*EXERCISE DATA*
*** Begin section ***
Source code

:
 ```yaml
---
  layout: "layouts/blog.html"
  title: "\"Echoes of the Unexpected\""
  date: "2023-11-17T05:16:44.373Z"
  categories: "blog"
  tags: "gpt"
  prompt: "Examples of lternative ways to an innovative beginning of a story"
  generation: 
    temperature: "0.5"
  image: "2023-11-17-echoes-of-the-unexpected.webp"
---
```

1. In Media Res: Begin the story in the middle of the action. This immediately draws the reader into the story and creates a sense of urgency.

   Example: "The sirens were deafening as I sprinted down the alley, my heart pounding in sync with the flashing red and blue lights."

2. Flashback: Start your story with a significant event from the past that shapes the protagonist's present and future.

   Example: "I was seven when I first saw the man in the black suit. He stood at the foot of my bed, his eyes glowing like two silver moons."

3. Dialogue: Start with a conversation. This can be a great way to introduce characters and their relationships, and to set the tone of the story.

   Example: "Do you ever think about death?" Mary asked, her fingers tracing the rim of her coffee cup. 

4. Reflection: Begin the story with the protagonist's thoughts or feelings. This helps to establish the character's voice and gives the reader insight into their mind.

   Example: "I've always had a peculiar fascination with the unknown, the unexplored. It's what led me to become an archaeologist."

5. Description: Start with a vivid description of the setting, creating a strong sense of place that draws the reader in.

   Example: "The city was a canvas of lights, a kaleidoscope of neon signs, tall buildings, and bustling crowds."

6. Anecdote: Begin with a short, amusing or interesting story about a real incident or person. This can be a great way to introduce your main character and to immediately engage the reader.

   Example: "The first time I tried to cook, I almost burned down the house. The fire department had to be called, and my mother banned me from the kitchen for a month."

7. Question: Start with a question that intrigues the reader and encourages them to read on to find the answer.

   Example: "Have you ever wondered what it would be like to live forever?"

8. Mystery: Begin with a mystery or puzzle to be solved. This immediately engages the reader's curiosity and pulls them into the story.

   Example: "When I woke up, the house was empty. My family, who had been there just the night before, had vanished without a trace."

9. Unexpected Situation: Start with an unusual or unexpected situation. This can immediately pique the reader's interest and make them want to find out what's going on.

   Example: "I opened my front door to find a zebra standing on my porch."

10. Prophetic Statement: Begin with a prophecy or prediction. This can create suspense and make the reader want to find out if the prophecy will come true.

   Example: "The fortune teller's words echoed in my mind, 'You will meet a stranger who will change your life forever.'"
*** End section ***
Your answer should be each line of the data that contains the word "from", copied as it stands.

2. Flashback: Start your story with a significant event from the past that shapes the protagonist's present and future.
   Example: "The first time I tried to cook, I almost burned down the house. The fire department had to be called, and my mother banned me from the kitchen for a month."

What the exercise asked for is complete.